And among other activities at the Los Pecos Homeschool, we have been watching as the pace of the Building of the New Road had increased.
Fans of John Deere, Komatsu, and Caterpiller, rejoice!
The trench along our road is now 3 feet deep, as two feet of dirt was laid atop the electrical and fiberoptic phone lines, and water pipes were laid atop of them.
N., in his ongoing conversations with the workers, set me straight on this issue. The giant mains laid last fall were for the fire hydrants only. A completely separate system will supply the houses. This is so that in the event of a wildfire or housefire, pressure to the houses will not be disturbed, nor will "household use interfere with fire fighting capability." Is it just me, or is N. beginning to sound like a young civil engineer?
Here we see three water lines bundled near the property lines to two lots. We are not sure what the third line is for. It could be for a lot that lies behind these two, and contacts the road around the bend. Or it could be something else. N. is happy to have another question to ask when "the guys" show up on Monday.
Familiar heavy equipment has been brought down from the fenced storage area up on the ridge by the water tank. Even as the water lines are being laid, rock is being moved, and the road is being flattened and prepared for the underbed materials, layers of rock and gravel that will be covered with asphalt.
N. gets a big kick out of our developer, who is from Canada, and pronounces it "ashphalt." N. is starting to enjoy and appreciate regional differences in idiom, usage, and pronounciation. This is one those great steps forward for an AS kid who is obsessed with rules.
We are all impressed with how 'gianormous'... (Yes, usage Yekkes, I am aware that this is not a "real" word--but I like it anyway). Ahem! ...but as I was saying, how gianormous these machines really are.
N. and my dear Engineering Geek both confess that the immensity of machines makes their hearts go pitter-patter shepping naches* at what human beings are capable of making.
shepping naches: Yiddish for rejoicing the accomplishment of another.
Together, they make a blessing: "Blessed are you, Eternal One, Creator of space-time, who has endowed the human being with knowledge, wisdom, and understanding." This is the same blessing I make when the airplane takes off. I mean, really, how safe can G-d make me if the engineers didn't do their calculations correctly?
Some interesting geology has been temporarily revealed in the trench-cuts. Geologists gravitate toward road cuts, railway cuts, and construction excavations like flies towards you-know-what.
Here you can see a weathered layer of sand and gravel that lies atop a much more consolidated clay layer, under which a gray caliche stripe runs. The caliche shows us an older ground surface, as caliche is formed from mineral rich water evaporating out of the soil surface under the intense New Mexico sun.
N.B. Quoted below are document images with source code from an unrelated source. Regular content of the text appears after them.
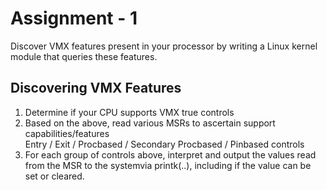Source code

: # Assignment - 1  
Discover VMX features present in your processor by writing a Linux kernel module that queries these features.

## Discovering VMX Features  
  
1. Determine if your CPU supports VMX true controls  
2. Based on the above, read various MSRs to ascertain support capabilities/features  
   Entry / Exit / Procbased / Secondary Procbased / Pinbased controls  
3. For each group of controls above, interpret and output the values read from the MSR to the systemvia printk(..), 
   including if the value can be set or cleared.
It leaves behind calcium salts originally dissolved in the water, which forms a hard natural cement, the bane of gardeners across the southwest. The more poorly consolidated rock and gravel above the clay indicate local stream flooding in the near past, and above that the completely mixed top is due to the construction disturbance.
In this picture, there is the construction distubance on top, a pitted layer of surface clay mixed with sand and gravel, and below that a lens of poorly consolidated sand and gravel. That lens is an old stream bed, and the size and angularity of the exposed rocks indicates relatively recent arroyo-type flooding, probably due to summer monsoon flash-flooding. The geomorphology at the surface indicates that this is still an area of run-off, confirming what the rocks are telling us.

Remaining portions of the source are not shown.